New Unit Titles Legislation now in Force

August 16 2011

New rules for body corporate and unit title holders

On 20 June 2011 the Unit Titles Act 2010 and the Unit Titles Regulations 2011 came into effect. The most widely understood form of a unit title is an apartment consisting of ownership of part of a building together with a share in the common property. Unit titles are used for retail and commercial properties, as well as hotels and apartment blocks, and are also commonly used in smaller two, three and four unit developments.

The new legislation has brought many changes to the unit titles regime, some of which are outlined below.

Common Property

The common property is now owned by the body corporate.
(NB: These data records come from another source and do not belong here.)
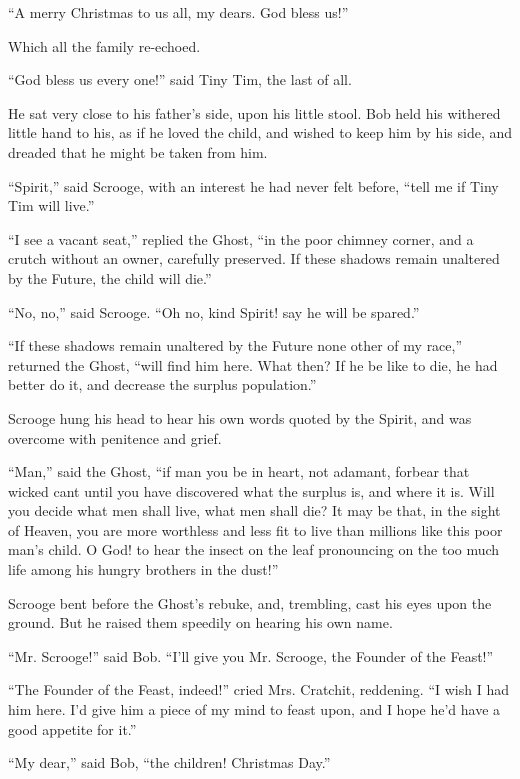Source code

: \documentclass[paper=a5,BCOR=15mm,twoside,DIV=15,headinclude=off,12pt,chapterprefix=off,openany,headings=huge]{scrbook} %
\begin{document}
\enquote{A merry Christmas to us all, my dears. God bless us!}

Which all the family re-echoed.

\enquote{God bless us every one!} said Tiny Tim, the last of all.

He sat very close to his father's side, upon his little stool. Bob held his withered little hand to his, as if he loved the child, and wished to keep him by his side, and dreaded that he might be taken from him.

\enquote{Spirit,} said Scrooge, with an interest he had never felt before, \enquote{tell me if Tiny Tim will live.}

\enquote{I see a vacant seat,} replied the Ghost, \enquote{in the poor chimney corner, and a crutch without an owner, carefully preserved. If these shadows remain unaltered by the Future, the child will die.}

\enquote{No, no,} said Scrooge. \enquote{Oh no, kind Spirit! say he will be spared.}

\enquote{If these shadows remain unaltered by the Future none other of my race,} returned the Ghost, \enquote{will find him here. What then? If he be like to die, he had better do it, and decrease the surplus population.}

Scrooge hung his head to hear his own words quoted by the Spirit, and was overcome with penitence and grief.

\enquote{Man,} said the Ghost, \enquote{if man you be in heart, not adamant, forbear that wicked cant until you have discovered what the surplus is, and where it is. Will you decide what men shall live, what men shall die? It may be that, in the sight of Heaven, you are more worthless and less fit to live than millions like this poor man's child. O God! to hear the insect on the leaf pronouncing on the too much life among his hungry brothers in the dust!}

Scrooge bent before the Ghost's rebuke, and, trembling, cast his eyes upon the ground. But he raised them speedily on hearing his own name.

\enquote{Mr. Scrooge!} said Bob. \enquote{I'll give you Mr. Scrooge, the Founder of the Feast!}

\enquote{The Founder of the Feast, indeed!} cried Mrs. Cratchit, reddening. \enquote{I wish I had him here. I'd give him a piece of my mind to feast upon, and I hope he'd have a good appetite for it.}

\enquote{My dear,} said Bob, \enquote{the children! Christmas Day.}
\end{document}
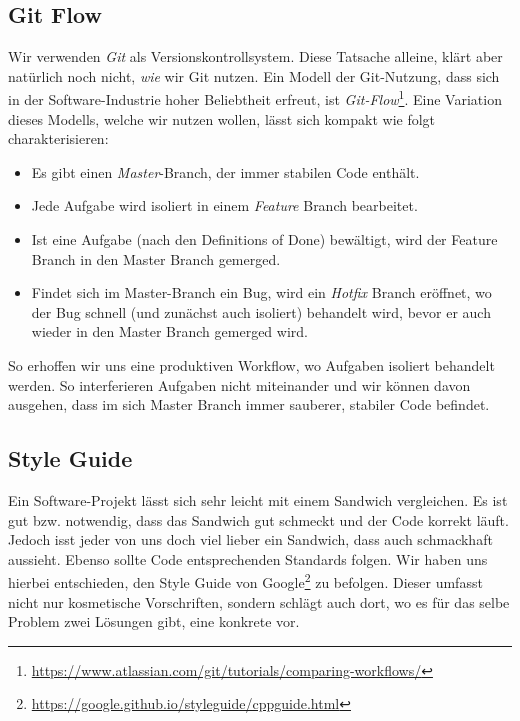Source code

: \subsection{Git Flow}

Wir verwenden \emph{Git} als Versionskontrollsystem. Diese Tatsache alleine,
klärt aber natürlich noch nicht, \emph{wie} wir Git nutzen. Ein Modell der
Git-Nutzung, dass sich in der Software-Industrie hoher Beliebtheit erfreut, ist
\emph{Git-Flow}\footnote{\url{https://www.atlassian.com/git/tutorials/comparing-workflows/}}. Eine
Variation dieses Modells, welche wir nutzen wollen, lässt sich kompakt wie folgt
charakterisieren:

\begin{itemize}
  \item Es gibt einen \emph{Master}-Branch, der immer stabilen Code enthält.
  \item Jede Aufgabe wird isoliert in einem \emph{Feature} Branch bearbeitet.
  \item Ist eine Aufgabe (nach den Definitions of Done) bewältigt, wird der
    Feature Branch in den Master Branch gemerged.
  \item Findet sich im Master-Branch ein Bug, wird ein \emph{Hotfix} Branch
    eröffnet, wo der Bug schnell (und zunächst auch isoliert) behandelt wird,
    bevor er auch wieder in den Master Branch gemerged wird.
\end{itemize}

So erhoffen wir uns eine produktiven Workflow, wo Aufgaben isoliert behandelt
werden. So interferieren Aufgaben nicht miteinander und wir können davon
ausgehen, dass im sich Master Branch immer sauberer, stabiler Code befindet.

\subsection{Style Guide}

Ein Software-Projekt lässt sich sehr leicht mit einem Sandwich vergleichen. Es
ist gut bzw. notwendig, dass das Sandwich gut schmeckt und der Code korrekt
läuft. Jedoch isst jeder von uns doch viel lieber ein Sandwich, dass auch
schmackhaft aussieht. Ebenso sollte Code entsprechenden Standards folgen. Wir
haben uns hierbei entschieden, den Style Guide von Google\footnote{\url{https://google.github.io/styleguide/cppguide.html}} zu
befolgen. Dieser umfasst nicht nur kosmetische Vorschriften, sondern schlägt
auch dort, wo es für das selbe Problem zwei Lösungen gibt, eine konkrete vor.

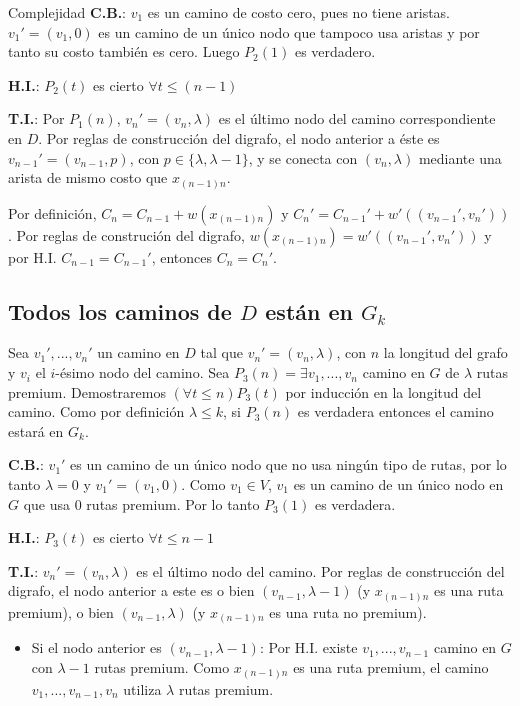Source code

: \begin{subsection}{Complejidad}
\textbf{C.B.}: 
$v_1$ es un camino de costo cero, pues no tiene aristas. $v_1'=(v_1, 0)$ es un camino de un único nodo que tampoco usa aristas y por tanto su costo también es cero. Luego $P_2(1)$ es verdadero. 

\textbf{H.I.}: $P_2(t)$ es cierto $\forall t \leq (n-1)$

\textbf{T.I.}: 
Por $P_1(n)$, $v_n' = (v_n, \lambda)$ es el último nodo del camino correspondiente en $D$. Por reglas de construcción del digrafo, el nodo anterior a éste es $v_{n-1}' = (v_{n-1}, p)$, con $p \in \{ \lambda, \lambda - 1 \}$, y se conecta con $(v_n, \lambda)$ mediante una arista de mismo costo que $x_{(n-1)n}$.

Por definición, $C_n = C_{n-1} + w(x_{(n-1)n})$ y $C_n' = C_{n-1}' + w'((v_{n-1}', v_n'))$. Por reglas de construción del digrafo, $w(x_{(n-1)n}) = w'((v_{n-1}', v_n'))$ y por H.I. $C_{n-1} = C_{n-1}'$, entonces $C_n = C_n'$.


\subsection*{Todos los caminos de $D$ están en $G_k$}

Sea $v_1', ..., v_n'$ un camino en $D$ tal que $v_n' = (v_n, \lambda)$, con $n$ la longitud del grafo y $v_i$ el $i$-ésimo nodo del camino. Sea $P_3(n) = \exists v_1, ..., v_n$ camino en $G$ de $\lambda$ rutas premium. Demostraremos $(\forall t \leq n)P_3(t)$ por inducción en la longitud del camino.  Como por definición $\lambda \leq k$, si $P_3(n)$ es verdadera entonces el camino estará en $G_k$.

\textbf{C.B.}: $v_1'$ es un camino de un único nodo que no usa ningún tipo de rutas, por lo tanto $\lambda = 0$ y $v_1' = (v_1, 0)$. Como $v_1 \in V$, $v_1$ es un camino de un único nodo en $G$ que usa 0 rutas premium. Por lo tanto $P_3(1)$ es verdadera. 

\textbf{H.I.}: $P_3(t)$ es cierto $\forall t \leq n-1$

\textbf{T.I.}: $v_n' = (v_n, \lambda)$ es el último nodo del camino. Por reglas de construcción del digrafo, el nodo anterior a este es o bien $(v_{n-1}, \lambda - 1)$ (y $x_{(n-1)n}$ es una ruta premium), o bien $(v_{n-1}, \lambda)$ (y $x_{(n-1)n}$ es una ruta no premium).

\begin{itemize}

\item Si el nodo anterior es $(v_{n-1}, \lambda - 1)$: Por H.I. existe $v_1, ..., v_{n-1}$ camino en $G$ con $\lambda - 1$ rutas premium. Como $x_{(n-1)n}$ es una ruta premium, el camino $v_1, ..., v_{n-1}, v_n$ utiliza $\lambda$ rutas premium.


\end{itemize}
\end{subsection}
Under the previous legislation the common property was owned collectively by all the unit owners.

Long-term maintenance plan and funds

Operating account: The body corporate must now establish and maintain an operating account to meet the expenses relating to the management and governance of the development, the provision of services and amenities for the benefit of the units, the costs associated with statutory compliance, any ground rental or licence fee relating to the base land, and the annual maintenance expenses.
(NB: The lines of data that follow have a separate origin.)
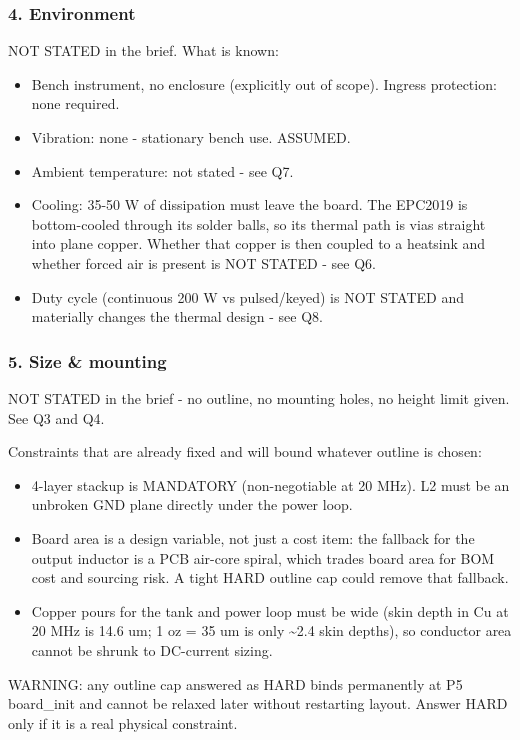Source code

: \documentclass[11pt,a4paper]{article}
\begin{document}
\subsubsection*{4. Environment}
NOT STATED in the brief. What is known:

\begin{itemize}
\item Bench instrument, no enclosure (explicitly out of scope). Ingress protection: none required.
\item Vibration: none - stationary bench use. ASSUMED.
\item Ambient temperature: not stated - see Q7.
\item Cooling: 35-50 W of dissipation must leave the board. The EPC2019 is bottom-cooled through its
solder balls, so its thermal path is vias straight into plane copper. Whether that copper is
then coupled to a heatsink and whether forced air is present is NOT STATED - see Q6.
\item Duty cycle (continuous 200 W vs pulsed/keyed) is NOT STATED and materially changes the thermal
design - see Q8.
\end{itemize}
\subsubsection*{5. Size \& mounting}
NOT STATED in the brief - no outline, no mounting holes, no height limit given. See Q3 and Q4.

Constraints that are already fixed and will bound whatever outline is chosen:

\begin{itemize}
\item 4-layer stackup is MANDATORY (non-negotiable at 20 MHz). L2 must be an unbroken GND plane
directly under the power loop.
\item Board area is a design variable, not just a cost item: the fallback for the output inductor is a
PCB air-core spiral, which trades board area for BOM cost and sourcing risk. A tight HARD outline
cap could remove that fallback.
\item Copper pours for the tank and power loop must be wide (skin depth in Cu at 20 MHz is 14.6 um;
1 oz = 35 um is only \textasciitilde{}2.4 skin depths), so conductor area cannot be shrunk to DC-current sizing.
\end{itemize}
WARNING: any outline cap answered as HARD binds permanently at P5 board\_init and cannot be relaxed later without restarting layout. Answer HARD only if it is a real physical constraint.
\end{document}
This is not a significant change for large body corporates as they would generally already be running an account of this nature. For small developments however, for example a two unit development with no common property, it is unlikely that there would be an operating account. Contracting out of this is not an option; it is a statutory requirement.
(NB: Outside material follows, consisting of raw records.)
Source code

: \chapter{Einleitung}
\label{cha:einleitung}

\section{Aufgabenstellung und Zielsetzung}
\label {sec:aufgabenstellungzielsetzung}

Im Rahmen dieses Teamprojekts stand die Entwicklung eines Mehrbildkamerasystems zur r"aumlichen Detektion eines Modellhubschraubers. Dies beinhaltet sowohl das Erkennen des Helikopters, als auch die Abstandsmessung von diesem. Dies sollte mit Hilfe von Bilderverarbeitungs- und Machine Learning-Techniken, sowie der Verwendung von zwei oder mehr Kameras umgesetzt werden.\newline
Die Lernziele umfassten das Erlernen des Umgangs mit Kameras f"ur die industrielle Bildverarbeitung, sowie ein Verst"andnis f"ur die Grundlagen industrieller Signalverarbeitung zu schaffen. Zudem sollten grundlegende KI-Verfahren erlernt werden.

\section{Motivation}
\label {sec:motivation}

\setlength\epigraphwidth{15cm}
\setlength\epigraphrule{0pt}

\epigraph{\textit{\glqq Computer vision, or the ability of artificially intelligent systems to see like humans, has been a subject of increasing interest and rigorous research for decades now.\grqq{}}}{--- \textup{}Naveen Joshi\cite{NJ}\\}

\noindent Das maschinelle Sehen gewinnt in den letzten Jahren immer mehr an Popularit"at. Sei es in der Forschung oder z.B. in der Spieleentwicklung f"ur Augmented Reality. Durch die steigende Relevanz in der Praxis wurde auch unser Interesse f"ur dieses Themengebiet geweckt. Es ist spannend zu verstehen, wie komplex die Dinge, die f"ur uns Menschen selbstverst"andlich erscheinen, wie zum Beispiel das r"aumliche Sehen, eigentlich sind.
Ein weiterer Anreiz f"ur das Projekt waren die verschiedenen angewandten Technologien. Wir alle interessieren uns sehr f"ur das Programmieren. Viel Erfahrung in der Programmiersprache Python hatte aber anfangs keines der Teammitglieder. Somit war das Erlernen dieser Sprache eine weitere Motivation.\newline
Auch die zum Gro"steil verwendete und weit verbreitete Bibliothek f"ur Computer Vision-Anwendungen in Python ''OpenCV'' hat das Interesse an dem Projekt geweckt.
Long-term maintenance plan: The body corporate must establish and maintain a long-term maintenance plan to cover at least a 10-year period. The plan should identify further maintenance requirements, estimate the costs involved and create a fund to pay for the long term maintenance. The plan must be reviewed at least once every three years.

Most large body corporates would have considered the long-term maintenance of the development so complying with this statutory requirement should not be too onerous. For small developments, however, this creates a new obligation to which they must comply.

Long-term maintenance fund: A body corporate must establish and maintain a long-term maintenance fund, unless the body corporate decides not to do so; this must be undertaken by special resolution. It is important that if a body corporate chooses not to establish a long-term maintenance fund a resolution recording that decision must be passed.

Disclosure statements are compulsory

Pre-contract disclosure to a prospective buyer: Before a buyer enters into an Agreement for Sale & Purchase for a unit the seller must provide a pre-contract disclosure statement to the buyer. This must include information on the body corporate levies, planned maintenance and how that is to be funded, details of money held by the body corporate, disclosure of any watertight home issues, the body corporate rules and other information about unit title ownership.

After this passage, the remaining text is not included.